The Times of India reports staffing at the local air traffic control (ATC) center stands at 255, well short of the 455 controllers needed to do the job. This invariably leads to what amounts to traffic jams in the sky. Yet Mumbai’s predicament is hardly unique. According to the International Federation of Air Traffic Controllers’ Association (IFATCA), shortages in this niche profession are a global problem. They also come at a time when the number of commercial airplanes flying worldwide is expected to increase from 21,600 in 2014 to 43,560 in 2034. To manage all that extra metal, a series of recruitment and training campaigns have been launched to train more air traffic controllers. For example, early 2015 saw a purpose-built ATC training facility open in the Middle East. Capable of delivering instruction for up to 200 students annually, it boasts a state-of-the-art simulator that offers new recruits a highly realistic and immersive training experience. Similar initiatives are underway in Puerto Rico and China.

Such efforts are well intentioned. Training more controllers is one sure-fire means of alleviating airspace congestion. But it also comes at a cost.

Formal training programs provide instruction on the fundamentals of the job. New recruits learn how to separate different types of airplanes, what phraseology to use when talking to pilots and how to respond to distress calls. Yet perfecting these skills takes time. Writer Malcolm Gladwell famously opined such mastery could entail undergoing 10,000 hours of practice. In the lead up to perfection, mistakes will be made and for controllers, these mistakes can be costly. In fact, a recent study by the Université Paris Descartes found that controllers with fewer than six years on the job are disproportionately more likely to be involved in safety incidents compared to their more experienced counterparts. This conclusion was reached after analyzing over 7,000 incident reports filed in the United States. It also comes on the heels of a University of Illinois study that found similar effects in a more controlled laboratory setting.

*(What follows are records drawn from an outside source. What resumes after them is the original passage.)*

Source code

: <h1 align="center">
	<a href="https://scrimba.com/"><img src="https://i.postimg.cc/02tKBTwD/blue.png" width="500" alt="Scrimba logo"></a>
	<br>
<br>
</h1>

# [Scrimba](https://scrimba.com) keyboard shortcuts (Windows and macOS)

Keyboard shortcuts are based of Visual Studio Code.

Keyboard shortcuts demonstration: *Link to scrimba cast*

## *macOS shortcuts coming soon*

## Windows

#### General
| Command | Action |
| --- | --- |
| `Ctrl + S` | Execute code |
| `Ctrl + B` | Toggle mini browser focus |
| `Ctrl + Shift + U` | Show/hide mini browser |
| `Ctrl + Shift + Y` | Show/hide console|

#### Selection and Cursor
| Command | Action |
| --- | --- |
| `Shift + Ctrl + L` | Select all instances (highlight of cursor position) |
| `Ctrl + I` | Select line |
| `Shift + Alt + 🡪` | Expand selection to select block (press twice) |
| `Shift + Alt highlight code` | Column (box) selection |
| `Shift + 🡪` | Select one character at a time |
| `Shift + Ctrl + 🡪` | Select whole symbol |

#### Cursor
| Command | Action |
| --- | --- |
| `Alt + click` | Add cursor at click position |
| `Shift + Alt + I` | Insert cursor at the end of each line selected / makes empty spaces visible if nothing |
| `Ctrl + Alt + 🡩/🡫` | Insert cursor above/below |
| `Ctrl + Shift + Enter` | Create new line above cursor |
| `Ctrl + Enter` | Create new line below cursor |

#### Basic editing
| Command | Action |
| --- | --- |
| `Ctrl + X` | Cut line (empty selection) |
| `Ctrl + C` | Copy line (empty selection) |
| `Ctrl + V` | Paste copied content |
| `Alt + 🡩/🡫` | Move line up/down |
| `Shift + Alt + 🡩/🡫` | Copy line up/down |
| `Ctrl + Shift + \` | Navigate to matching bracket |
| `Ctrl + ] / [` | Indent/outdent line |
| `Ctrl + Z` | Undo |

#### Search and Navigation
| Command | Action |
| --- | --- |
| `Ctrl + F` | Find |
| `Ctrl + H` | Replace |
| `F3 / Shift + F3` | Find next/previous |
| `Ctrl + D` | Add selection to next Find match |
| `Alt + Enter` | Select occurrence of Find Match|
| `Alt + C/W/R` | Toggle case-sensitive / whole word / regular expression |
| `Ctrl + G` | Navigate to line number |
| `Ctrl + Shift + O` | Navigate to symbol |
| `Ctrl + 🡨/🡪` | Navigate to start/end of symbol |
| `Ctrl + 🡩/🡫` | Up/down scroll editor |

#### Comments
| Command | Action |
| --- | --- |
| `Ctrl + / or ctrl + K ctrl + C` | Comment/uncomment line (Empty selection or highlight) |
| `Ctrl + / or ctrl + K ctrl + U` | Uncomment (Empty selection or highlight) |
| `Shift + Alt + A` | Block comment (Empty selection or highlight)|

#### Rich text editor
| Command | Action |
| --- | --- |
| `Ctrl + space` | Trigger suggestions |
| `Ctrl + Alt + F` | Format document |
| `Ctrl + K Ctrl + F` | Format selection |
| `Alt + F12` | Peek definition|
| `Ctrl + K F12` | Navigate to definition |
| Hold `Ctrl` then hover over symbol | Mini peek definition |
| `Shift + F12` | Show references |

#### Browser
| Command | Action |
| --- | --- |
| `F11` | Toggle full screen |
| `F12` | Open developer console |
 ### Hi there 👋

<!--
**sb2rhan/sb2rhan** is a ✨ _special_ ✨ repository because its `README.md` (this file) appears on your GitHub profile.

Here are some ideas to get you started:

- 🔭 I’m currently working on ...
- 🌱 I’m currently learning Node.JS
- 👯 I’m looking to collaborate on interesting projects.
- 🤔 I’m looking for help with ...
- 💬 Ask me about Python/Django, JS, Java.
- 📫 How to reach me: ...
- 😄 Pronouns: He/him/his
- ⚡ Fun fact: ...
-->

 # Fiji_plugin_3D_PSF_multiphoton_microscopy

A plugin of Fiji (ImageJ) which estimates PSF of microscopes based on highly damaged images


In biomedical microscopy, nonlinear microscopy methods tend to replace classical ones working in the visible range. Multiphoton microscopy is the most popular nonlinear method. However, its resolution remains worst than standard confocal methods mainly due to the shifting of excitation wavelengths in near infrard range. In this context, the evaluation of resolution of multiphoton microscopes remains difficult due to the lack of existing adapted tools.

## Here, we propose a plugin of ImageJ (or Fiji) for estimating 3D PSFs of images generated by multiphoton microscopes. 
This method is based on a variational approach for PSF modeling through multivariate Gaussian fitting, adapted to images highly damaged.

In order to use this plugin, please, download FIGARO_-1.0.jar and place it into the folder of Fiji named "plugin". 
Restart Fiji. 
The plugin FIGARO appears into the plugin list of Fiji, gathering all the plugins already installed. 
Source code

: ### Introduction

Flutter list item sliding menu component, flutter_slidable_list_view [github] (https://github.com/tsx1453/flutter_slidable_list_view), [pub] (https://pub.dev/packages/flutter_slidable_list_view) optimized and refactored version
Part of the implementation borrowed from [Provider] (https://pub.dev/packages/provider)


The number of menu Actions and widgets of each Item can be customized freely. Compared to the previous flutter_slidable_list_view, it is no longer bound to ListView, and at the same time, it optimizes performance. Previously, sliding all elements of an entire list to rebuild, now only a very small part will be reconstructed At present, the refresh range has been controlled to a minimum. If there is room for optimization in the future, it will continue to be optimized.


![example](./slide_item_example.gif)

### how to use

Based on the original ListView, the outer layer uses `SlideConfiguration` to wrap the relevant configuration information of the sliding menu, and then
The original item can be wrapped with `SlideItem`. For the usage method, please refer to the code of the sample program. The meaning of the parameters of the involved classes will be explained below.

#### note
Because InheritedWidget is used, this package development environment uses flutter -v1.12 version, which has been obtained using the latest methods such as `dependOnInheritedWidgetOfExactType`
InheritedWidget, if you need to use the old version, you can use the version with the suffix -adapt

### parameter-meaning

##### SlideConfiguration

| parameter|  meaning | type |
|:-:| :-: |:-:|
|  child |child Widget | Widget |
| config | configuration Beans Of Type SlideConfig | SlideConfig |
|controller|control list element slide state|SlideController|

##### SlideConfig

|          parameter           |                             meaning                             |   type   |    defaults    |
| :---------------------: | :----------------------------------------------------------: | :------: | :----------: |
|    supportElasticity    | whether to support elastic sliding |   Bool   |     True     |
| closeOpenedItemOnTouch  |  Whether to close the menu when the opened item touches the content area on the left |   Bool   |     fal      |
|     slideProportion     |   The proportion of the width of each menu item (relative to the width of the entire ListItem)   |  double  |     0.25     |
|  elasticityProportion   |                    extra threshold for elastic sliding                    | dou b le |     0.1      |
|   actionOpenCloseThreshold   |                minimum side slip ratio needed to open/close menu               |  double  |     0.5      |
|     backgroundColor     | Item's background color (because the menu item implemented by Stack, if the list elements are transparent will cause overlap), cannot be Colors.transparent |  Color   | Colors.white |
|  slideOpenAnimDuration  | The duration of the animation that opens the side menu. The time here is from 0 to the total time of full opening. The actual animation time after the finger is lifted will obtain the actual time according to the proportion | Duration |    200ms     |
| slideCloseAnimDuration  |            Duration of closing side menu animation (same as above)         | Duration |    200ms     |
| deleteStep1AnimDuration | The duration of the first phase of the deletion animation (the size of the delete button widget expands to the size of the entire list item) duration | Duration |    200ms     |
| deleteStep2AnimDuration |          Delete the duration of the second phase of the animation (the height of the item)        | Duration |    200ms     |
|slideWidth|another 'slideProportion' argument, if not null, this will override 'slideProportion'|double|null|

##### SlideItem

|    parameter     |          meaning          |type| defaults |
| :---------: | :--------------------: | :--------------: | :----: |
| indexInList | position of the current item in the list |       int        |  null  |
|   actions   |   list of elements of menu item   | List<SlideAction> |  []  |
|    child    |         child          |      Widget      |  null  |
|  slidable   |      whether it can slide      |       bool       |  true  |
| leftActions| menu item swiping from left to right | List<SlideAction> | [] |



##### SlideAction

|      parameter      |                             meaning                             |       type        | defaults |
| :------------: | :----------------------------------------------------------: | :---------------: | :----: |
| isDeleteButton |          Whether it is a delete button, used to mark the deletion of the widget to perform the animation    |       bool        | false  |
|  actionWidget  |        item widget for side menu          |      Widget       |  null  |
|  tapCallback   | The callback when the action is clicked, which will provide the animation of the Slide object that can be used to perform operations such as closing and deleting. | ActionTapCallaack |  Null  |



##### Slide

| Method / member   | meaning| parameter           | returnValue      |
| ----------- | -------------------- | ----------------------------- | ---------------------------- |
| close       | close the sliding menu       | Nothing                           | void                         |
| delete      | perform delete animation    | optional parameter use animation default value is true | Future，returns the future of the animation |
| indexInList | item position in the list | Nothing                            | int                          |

A single controller erring due to inexperience is not the major concern. Technology can catch the one aircraft pair that get too close for comfort. Checklists can ease anxious nerves during an unexpected emergency. Most importantly, experienced controllers stand ready to step in and lend a helping hand. However, when large numbers of new recruits simultaneously enter the workforce, the delicate balance between experts and novices shifts. This increases the risk of errors. The increased risk is particularly problematic for the United States where nearly 10,000 new recruits are on track to be hired by 2019 to make up for a wave of retirements. According to the Transportation Department’s in-house watchdog, such a seismic demographic shift may explain why the number of controller errors has increased over the last few years.

Airspace congestion due to controller shortages is costly. The European Commission recently estimated that such inefficiencies cost airlines and their customers an extra €5 billion  annually. Adding new recruits can help address this problem. More bodies managing airplanes means those airplanes spend less time spent stuck in the sky. Yet sharpening the skills cannot be rushed. Until new recruits get up to speed, passengers may have to remain in their seats for a little longer than they planned. Rest assured, they will be safe at least.